Sure, but again "conviction rate" is too coarse of a metric to make any meaningful conclusions about guilt/innocence or why the rate is so high.
Japan, for example, has a 99% conviction rate but Ramseyer attributes much of that to the fact that prosecution offices are so understaffed and under-resourced there that they can manage to bring only the strongest of cases.[1] So you're much better off in a place like that because if you have a marginal case you won't even have to go to trial to be acquitted--the charges will be dropped beforehand.
Very true. It alone tells us nothing except that, not knowing the cause of this conviction rate, you must accept any plea bargain whatever it is.
To get a better understanding we would have to ask whether persons convicted under even the most careful trials (death penalty cases) are later exonerated eg https://www.aclu.org/dna-testing-and-death-penalty
We might also ask whether jurors enter the courtroom convinced the defendant is guilty before the trial even starts. Even here it might a coincidence: the defendants are always guilty anyway so the prejudice of the juries is irrelevant. Or we have to convince ourselves that prejudiced jurors always become open minded somewhere between voir dire and jury instruction. I suggest the later is not too believable and the former outright disturbing.
We would have to explain why federal courts have significantly lower conviction rates than lower courts by saying something like lower court prosecutors prepare their cases better or federal judges are significantly more lenient. Intuitively neither explanation seems very satisfying.
Finally we'd have to explain how charges that a DA is willing to drop during a plea bargain are then proven beyond a reasonable doubt at trial and explain how such a system, however money saving, has anything to do with justice.

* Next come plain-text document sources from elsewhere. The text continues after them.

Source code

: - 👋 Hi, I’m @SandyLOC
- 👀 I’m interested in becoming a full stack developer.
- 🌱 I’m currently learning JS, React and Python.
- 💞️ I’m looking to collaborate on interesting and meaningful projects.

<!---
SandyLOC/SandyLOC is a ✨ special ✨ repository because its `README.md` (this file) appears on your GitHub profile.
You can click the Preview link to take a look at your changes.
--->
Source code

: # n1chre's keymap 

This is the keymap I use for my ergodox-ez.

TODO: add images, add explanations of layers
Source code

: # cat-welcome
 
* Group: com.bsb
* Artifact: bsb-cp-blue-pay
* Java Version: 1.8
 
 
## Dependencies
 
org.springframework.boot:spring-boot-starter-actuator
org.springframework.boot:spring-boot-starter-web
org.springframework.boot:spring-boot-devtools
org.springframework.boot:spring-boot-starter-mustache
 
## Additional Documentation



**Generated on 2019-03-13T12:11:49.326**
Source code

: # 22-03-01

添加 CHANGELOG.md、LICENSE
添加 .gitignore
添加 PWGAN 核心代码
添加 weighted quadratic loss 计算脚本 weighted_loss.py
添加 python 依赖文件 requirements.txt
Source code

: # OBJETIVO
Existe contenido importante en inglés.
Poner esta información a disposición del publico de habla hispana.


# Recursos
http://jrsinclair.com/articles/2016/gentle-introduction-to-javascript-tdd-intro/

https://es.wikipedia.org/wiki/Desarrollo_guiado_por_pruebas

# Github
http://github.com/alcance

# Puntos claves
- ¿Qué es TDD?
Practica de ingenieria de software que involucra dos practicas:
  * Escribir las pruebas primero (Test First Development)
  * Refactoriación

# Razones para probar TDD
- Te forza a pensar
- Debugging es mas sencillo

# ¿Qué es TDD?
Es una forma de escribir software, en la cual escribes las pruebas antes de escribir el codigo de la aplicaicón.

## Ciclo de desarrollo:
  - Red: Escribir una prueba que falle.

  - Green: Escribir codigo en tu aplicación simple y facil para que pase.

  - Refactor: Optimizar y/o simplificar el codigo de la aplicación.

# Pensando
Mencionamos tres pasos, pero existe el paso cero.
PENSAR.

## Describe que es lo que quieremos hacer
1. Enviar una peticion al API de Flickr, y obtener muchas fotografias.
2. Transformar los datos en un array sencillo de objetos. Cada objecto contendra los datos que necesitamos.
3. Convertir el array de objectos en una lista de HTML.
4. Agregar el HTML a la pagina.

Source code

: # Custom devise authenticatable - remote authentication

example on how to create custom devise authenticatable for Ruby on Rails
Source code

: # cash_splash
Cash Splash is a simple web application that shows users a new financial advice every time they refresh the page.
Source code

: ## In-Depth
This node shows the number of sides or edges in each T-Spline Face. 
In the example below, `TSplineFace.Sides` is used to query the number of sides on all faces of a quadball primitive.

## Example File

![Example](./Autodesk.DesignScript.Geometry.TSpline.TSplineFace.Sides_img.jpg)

Ideally, given that the number of innocent people jailed is not zero, we'd determine objectively and openly what the number is and whether we are satisfied with that rate.
1. It doesn't tell you at all that you "must" accept a plea bargain. It very well may tell you that you should bluff and proceed to trial so the prosecutor will drop your case in order to preserve his conviction rate.
2. Again, the metric is too coarse. It's not a random representative sampling of all accused criminals who make it through a full trial - the prosecution is like a football team that has the power to call off the match at any point up until the last minute if it looks like they might lose. We shouldn't be surprised that they tend to win when they choose not to do so.
3. This is well-studied and very intuitive: the more serious (and newsworthy) the charges, the more personal and political pressure to pursue a case, even a marginal one. You don't consider this possibility when speculating why federal courts have lower conviction rates.
4. A bargain requires both sides to give something up - if the prosecutor would only let you plea to the charge/punishment he thinks you'd get at trial no ones would ever plead out!
1. DA's do not drop cases after the defendant refuses a plea bargain, it is so rare as to be effectively nonexistent. Not only that, defense attorneys almost always advise their clients to take the plea bargain because they too know the chances at trial are effectively nil (and because public defenders have far smaller budgets than prosecutors). So to reject a plea bargain the defendant will also almost always be going against the advice of counsel.
And even if there was no possibly of conviction at trial, then how is it just to try to jail the accused anyway with a bluff and threat? Presumably the DA alone has decided the defendant is guilty but believes the trial system is broken so has taken it on himself to try to incarcerate the accused.
Yet all other western nations have far greater restrictions on plea bargains, the UK disallows plea bargains all together. Yet their societies have not collapsed nor become overrun with violent crime.
2. The DNA testing of death row inmates is indeed biased but not in direction you imagine. Many states simply do not allow DNA tests of convicted persons solely because it would reopen too many cases. Likewise is is also necessarily limited to those for which DNA evidence exists.
But even if the aclu testing were 100% biased toward exoneration and even if every single innocent person has now been exonerated by it, both of which are impossibly unlikely, it still means at least 17 innocent people were on death row. Even at that rate there is a far higher percentage of innocent people on death row than citizens murdered in the street. By orders of magnitude.
Even if it were just 17, it means there were more innocent Americans on death row than have died in terrorist attacks this entire decade. If we know there are terrorists in the world then we should at least be aware there is something wrong with parts of the trail system.
4.>if the prosecutor would only let you plea to the charge/punishment he thinks you'd get at trial no ones would ever plead out!
This is why it is done not why it is a good thing to do. We would never justify torture on the grounds it gets more defendants to plead out. So the question is, where is the line of too much coercion and is it currently crossed. I'd suggest where one draws that line is influenced buy whether you're already convinced every accused person is guilty and all the expense of trials is really just a waste of money.
Japan, for example, has a 99% conviction rate but Ramseyer attributes much of that to the fact that prosecution offices are so understaffed and under-resourced there that they can manage to bring only the strongest of cases.[1] So you're much better off in a place like that because if you have a marginal case you won't even have to go to trial to be acquitted--the charges will be dropped beforehand.